__EXERCISE MATERIALS__:

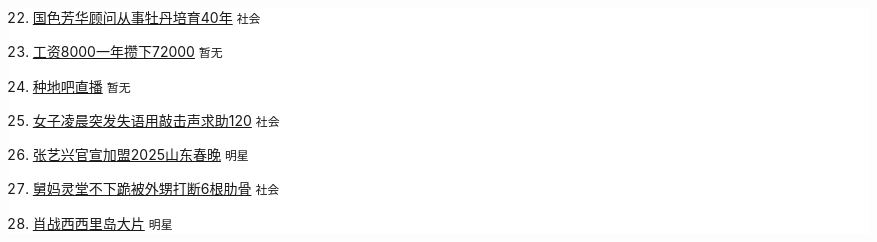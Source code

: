 22. [国色芳华顾问从事牡丹培育40年](https://m.weibo.cn/search?containerid=100103type%3D1%26t%3D10%26q%3D%23%E5%9B%BD%E8%89%B2%E8%8A%B3%E5%8D%8E%E9%A1%BE%E9%97%AE%E4%BB%8E%E4%BA%8B%E7%89%A1%E4%B8%B9%E5%9F%B9%E8%82%B240%E5%B9%B4%23&stream_entry_id=31&isnewpage=1&extparam=seat%3D1%26q%3D%2523%25E5%259B%25BD%25E8%2589%25B2%25E8%258A%25B3%25E5%258D%258E%25E9%25A1%25BE%25E9%2597%25AE%25E4%25BB%258E%25E4%25BA%258B%25E7%2589%25A1%25E4%25B8%25B9%25E5%259F%25B9%25E8%2582%25B240%25E5%25B9%25B4%2523%26flag%3D1%26stream_entry_id%3D31%26cate%3D5001%26realpos%3D20%26pos%3D20%26lcate%3D5001%26band_rank%3D20%26filter_type%3Drealtimehot%26dgr%3D0%26c_type%3D31%26display_time%3D1736334919%26pre_seqid%3D173633491964909373102) `社会` 

23. [工资8000一年攒下72000](https://m.weibo.cn/search?containerid=100103type%3D1%26t%3D10%26q%3D%E5%B7%A5%E8%B5%848000%E4%B8%80%E5%B9%B4%E6%94%92%E4%B8%8B72000&stream_entry_id=31&isnewpage=1&extparam=seat%3D1%26q%3D%25E5%25B7%25A5%25E8%25B5%25848000%25E4%25B8%2580%25E5%25B9%25B4%25E6%2594%2592%25E4%25B8%258B72000%26flag%3D0%26stream_entry_id%3D31%26cate%3D5001%26realpos%3D21%26pos%3D21%26lcate%3D5001%26band_rank%3D21%26filter_type%3Drealtimehot%26dgr%3D0%26c_type%3D31%26display_time%3D1736334919%26pre_seqid%3D173633491964909373102) `暂无` 

24. [种地吧直播](https://m.weibo.cn/search?containerid=100103type%3D1%26t%3D10%26q%3D%E7%A7%8D%E5%9C%B0%E5%90%A7%E7%9B%B4%E6%92%AD&stream_entry_id=31&isnewpage=1&extparam=seat%3D1%26q%3D%25E7%25A7%258D%25E5%259C%25B0%25E5%2590%25A7%25E7%259B%25B4%25E6%2592%25AD%26flag%3D1%26stream_entry_id%3D31%26cate%3D5001%26realpos%3D22%26pos%3D22%26lcate%3D5001%26band_rank%3D22%26filter_type%3Drealtimehot%26dgr%3D0%26c_type%3D31%26display_time%3D1736334919%26pre_seqid%3D173633491964909373102) `暂无` 

25. [女子凌晨突发失语用敲击声求助120](https://m.weibo.cn/search?containerid=100103type%3D1%26t%3D10%26q%3D%23%E5%A5%B3%E5%AD%90%E5%87%8C%E6%99%A8%E7%AA%81%E5%8F%91%E5%A4%B1%E8%AF%AD%E7%94%A8%E6%95%B2%E5%87%BB%E5%A3%B0%E6%B1%82%E5%8A%A9120%23&stream_entry_id=31&isnewpage=1&extparam=seat%3D1%26q%3D%2523%25E5%25A5%25B3%25E5%25AD%2590%25E5%2587%258C%25E6%2599%25A8%25E7%25AA%2581%25E5%258F%2591%25E5%25A4%25B1%25E8%25AF%25AD%25E7%2594%25A8%25E6%2595%25B2%25E5%2587%25BB%25E5%25A3%25B0%25E6%25B1%2582%25E5%258A%25A9120%2523%26flag%3D1%26stream_entry_id%3D31%26cate%3D5001%26realpos%3D23%26pos%3D23%26lcate%3D5001%26band_rank%3D23%26filter_type%3Drealtimehot%26dgr%3D0%26c_type%3D31%26display_time%3D1736334919%26pre_seqid%3D173633491964909373102) `社会` 

26. [张艺兴官宣加盟2025山东春晚](https://m.weibo.cn/search?containerid=100103type%3D1%26t%3D10%26q%3D%23%E5%BC%A0%E8%89%BA%E5%85%B4%E5%AE%98%E5%AE%A3%E5%8A%A0%E7%9B%9F2025%E5%B1%B1%E4%B8%9C%E6%98%A5%E6%99%9A%23&stream_entry_id=31&isnewpage=1&extparam=seat%3D1%26q%3D%2523%25E5%25BC%25A0%25E8%2589%25BA%25E5%2585%25B4%25E5%25AE%2598%25E5%25AE%25A3%25E5%258A%25A0%25E7%259B%259F2025%25E5%25B1%25B1%25E4%25B8%259C%25E6%2598%25A5%25E6%2599%259A%2523%26flag%3D0%26stream_entry_id%3D31%26cate%3D5001%26realpos%3D24%26pos%3D24%26lcate%3D5001%26band_rank%3D24%26filter_type%3Drealtimehot%26dgr%3D0%26c_type%3D31%26display_time%3D1736334919%26pre_seqid%3D173633491964909373102) `明星` 

27. [舅妈灵堂不下跪被外甥打断6根肋骨](https://m.weibo.cn/search?containerid=100103type%3D1%26t%3D10%26q%3D%23%E8%88%85%E5%A6%88%E7%81%B5%E5%A0%82%E4%B8%8D%E4%B8%8B%E8%B7%AA%E8%A2%AB%E5%A4%96%E7%94%A5%E6%89%93%E6%96%AD6%E6%A0%B9%E8%82%8B%E9%AA%A8%23&stream_entry_id=31&isnewpage=1&extparam=seat%3D1%26q%3D%2523%25E8%2588%2585%25E5%25A6%2588%25E7%2581%25B5%25E5%25A0%2582%25E4%25B8%258D%25E4%25B8%258B%25E8%25B7%25AA%25E8%25A2%25AB%25E5%25A4%2596%25E7%2594%25A5%25E6%2589%2593%25E6%2596%25AD6%25E6%25A0%25B9%25E8%2582%258B%25E9%25AA%25A8%2523%26flag%3D0%26stream_entry_id%3D31%26cate%3D5001%26realpos%3D25%26pos%3D25%26lcate%3D5001%26band_rank%3D25%26filter_type%3Drealtimehot%26dgr%3D0%26c_type%3D31%26display_time%3D1736334919%26pre_seqid%3D173633491964909373102) `社会` 

28. [肖战西西里岛大片](https://m.weibo.cn/search?containerid=100103type%3D1%26t%3D10%26q%3D%23%E8%82%96%E6%88%98%E8%A5%BF%E8%A5%BF%E9%87%8C%E5%B2%9B%E5%A4%A7%E7%89%87%23&stream_entry_id=31&isnewpage=1&extparam=seat%3D1%26q%3D%2523%25E8%2582%2596%25E6%2588%2598%25E8%25A5%25BF%25E8%25A5%25BF%25E9%2587%258C%25E5%25B2%259B%25E5%25A4%25A7%25E7%2589%2587%2523%26flag%3D1%26stream_entry_id%3D31%26cate%3D5001%26realpos%3D26%26pos%3D26%26lcate%3D5001%26band_rank%3D26%26filter_type%3Drealtimehot%26dgr%3D0%26c_type%3D31%26display_time%3D1736334919%26pre_seqid%3D173633491964909373102) `明星`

__REQUIRED ACTION__:
Could you retype the records above exactly, omitting the pictures?

__SOLUTION BELOW__:
Source code

: 22. [国色芳华顾问从事牡丹培育40年](https://m.weibo.cn/search?containerid=100103type%3D1%26t%3D10%26q%3D%23%E5%9B%BD%E8%89%B2%E8%8A%B3%E5%8D%8E%E9%A1%BE%E9%97%AE%E4%BB%8E%E4%BA%8B%E7%89%A1%E4%B8%B9%E5%9F%B9%E8%82%B240%E5%B9%B4%23&stream_entry_id=31&isnewpage=1&extparam=seat%3D1%26q%3D%2523%25E5%259B%25BD%25E8%2589%25B2%25E8%258A%25B3%25E5%258D%258E%25E9%25A1%25BE%25E9%2597%25AE%25E4%25BB%258E%25E4%25BA%258B%25E7%2589%25A1%25E4%25B8%25B9%25E5%259F%25B9%25E8%2582%25B240%25E5%25B9%25B4%2523%26flag%3D1%26stream_entry_id%3D31%26cate%3D5001%26realpos%3D20%26pos%3D20%26lcate%3D5001%26band_rank%3D20%26filter_type%3Drealtimehot%26dgr%3D0%26c_type%3D31%26display_time%3D1736334919%26pre_seqid%3D173633491964909373102) `社会` 

23. [工资8000一年攒下72000](https://m.weibo.cn/search?containerid=100103type%3D1%26t%3D10%26q%3D%E5%B7%A5%E8%B5%848000%E4%B8%80%E5%B9%B4%E6%94%92%E4%B8%8B72000&stream_entry_id=31&isnewpage=1&extparam=seat%3D1%26q%3D%25E5%25B7%25A5%25E8%25B5%25848000%25E4%25B8%2580%25E5%25B9%25B4%25E6%2594%2592%25E4%25B8%258B72000%26flag%3D0%26stream_entry_id%3D31%26cate%3D5001%26realpos%3D21%26pos%3D21%26lcate%3D5001%26band_rank%3D21%26filter_type%3Drealtimehot%26dgr%3D0%26c_type%3D31%26display_time%3D1736334919%26pre_seqid%3D173633491964909373102) `暂无` 

24. [种地吧直播](https://m.weibo.cn/search?containerid=100103type%3D1%26t%3D10%26q%3D%E7%A7%8D%E5%9C%B0%E5%90%A7%E7%9B%B4%E6%92%AD&stream_entry_id=31&isnewpage=1&extparam=seat%3D1%26q%3D%25E7%25A7%258D%25E5%259C%25B0%25E5%2590%25A7%25E7%259B%25B4%25E6%2592%25AD%26flag%3D1%26stream_entry_id%3D31%26cate%3D5001%26realpos%3D22%26pos%3D22%26lcate%3D5001%26band_rank%3D22%26filter_type%3Drealtimehot%26dgr%3D0%26c_type%3D31%26display_time%3D1736334919%26pre_seqid%3D173633491964909373102) `暂无` 

25. [女子凌晨突发失语用敲击声求助120](https://m.weibo.cn/search?containerid=100103type%3D1%26t%3D10%26q%3D%23%E5%A5%B3%E5%AD%90%E5%87%8C%E6%99%A8%E7%AA%81%E5%8F%91%E5%A4%B1%E8%AF%AD%E7%94%A8%E6%95%B2%E5%87%BB%E5%A3%B0%E6%B1%82%E5%8A%A9120%23&stream_entry_id=31&isnewpage=1&extparam=seat%3D1%26q%3D%2523%25E5%25A5%25B3%25E5%25AD%2590%25E5%2587%258C%25E6%2599%25A8%25E7%25AA%2581%25E5%258F%2591%25E5%25A4%25B1%25E8%25AF%25AD%25E7%2594%25A8%25E6%2595%25B2%25E5%2587%25BB%25E5%25A3%25B0%25E6%25B1%2582%25E5%258A%25A9120%2523%26flag%3D1%26stream_entry_id%3D31%26cate%3D5001%26realpos%3D23%26pos%3D23%26lcate%3D5001%26band_rank%3D23%26filter_type%3Drealtimehot%26dgr%3D0%26c_type%3D31%26display_time%3D1736334919%26pre_seqid%3D173633491964909373102) `社会` 

26. [张艺兴官宣加盟2025山东春晚](https://m.weibo.cn/search?containerid=100103type%3D1%26t%3D10%26q%3D%23%E5%BC%A0%E8%89%BA%E5%85%B4%E5%AE%98%E5%AE%A3%E5%8A%A0%E7%9B%9F2025%E5%B1%B1%E4%B8%9C%E6%98%A5%E6%99%9A%23&stream_entry_id=31&isnewpage=1&extparam=seat%3D1%26q%3D%2523%25E5%25BC%25A0%25E8%2589%25BA%25E5%2585%25B4%25E5%25AE%2598%25E5%25AE%25A3%25E5%258A%25A0%25E7%259B%259F2025%25E5%25B1%25B1%25E4%25B8%259C%25E6%2598%25A5%25E6%2599%259A%2523%26flag%3D0%26stream_entry_id%3D31%26cate%3D5001%26realpos%3D24%26pos%3D24%26lcate%3D5001%26band_rank%3D24%26filter_type%3Drealtimehot%26dgr%3D0%26c_type%3D31%26display_time%3D1736334919%26pre_seqid%3D173633491964909373102) `明星` 

27. [舅妈灵堂不下跪被外甥打断6根肋骨](https://m.weibo.cn/search?containerid=100103type%3D1%26t%3D10%26q%3D%23%E8%88%85%E5%A6%88%E7%81%B5%E5%A0%82%E4%B8%8D%E4%B8%8B%E8%B7%AA%E8%A2%AB%E5%A4%96%E7%94%A5%E6%89%93%E6%96%AD6%E6%A0%B9%E8%82%8B%E9%AA%A8%23&stream_entry_id=31&isnewpage=1&extparam=seat%3D1%26q%3D%2523%25E8%2588%2585%25E5%25A6%2588%25E7%2581%25B5%25E5%25A0%2582%25E4%25B8%258D%25E4%25B8%258B%25E8%25B7%25AA%25E8%25A2%25AB%25E5%25A4%2596%25E7%2594%25A5%25E6%2589%2593%25E6%2596%25AD6%25E6%25A0%25B9%25E8%2582%258B%25E9%25AA%25A8%2523%26flag%3D0%26stream_entry_id%3D31%26cate%3D5001%26realpos%3D25%26pos%3D25%26lcate%3D5001%26band_rank%3D25%26filter_type%3Drealtimehot%26dgr%3D0%26c_type%3D31%26display_time%3D1736334919%26pre_seqid%3D173633491964909373102) `社会` 

28. [肖战西西里岛大片](https://m.weibo.cn/search?containerid=100103type%3D1%26t%3D10%26q%3D%23%E8%82%96%E6%88%98%E8%A5%BF%E8%A5%BF%E9%87%8C%E5%B2%9B%E5%A4%A7%E7%89%87%23&stream_entry_id=31&isnewpage=1&extparam=seat%3D1%26q%3D%2523%25E8%2582%2596%25E6%2588%2598%25E8%25A5%25BF%25E8%25A5%25BF%25E9%2587%258C%25E5%25B2%259B%25E5%25A4%25A7%25E7%2589%2587%2523%26flag%3D1%26stream_entry_id%3D31%26cate%3D5001%26realpos%3D26%26pos%3D26%26lcate%3D5001%26band_rank%3D26%26filter_type%3Drealtimehot%26dgr%3D0%26c_type%3D31%26display_time%3D1736334919%26pre_seqid%3D173633491964909373102) `明星`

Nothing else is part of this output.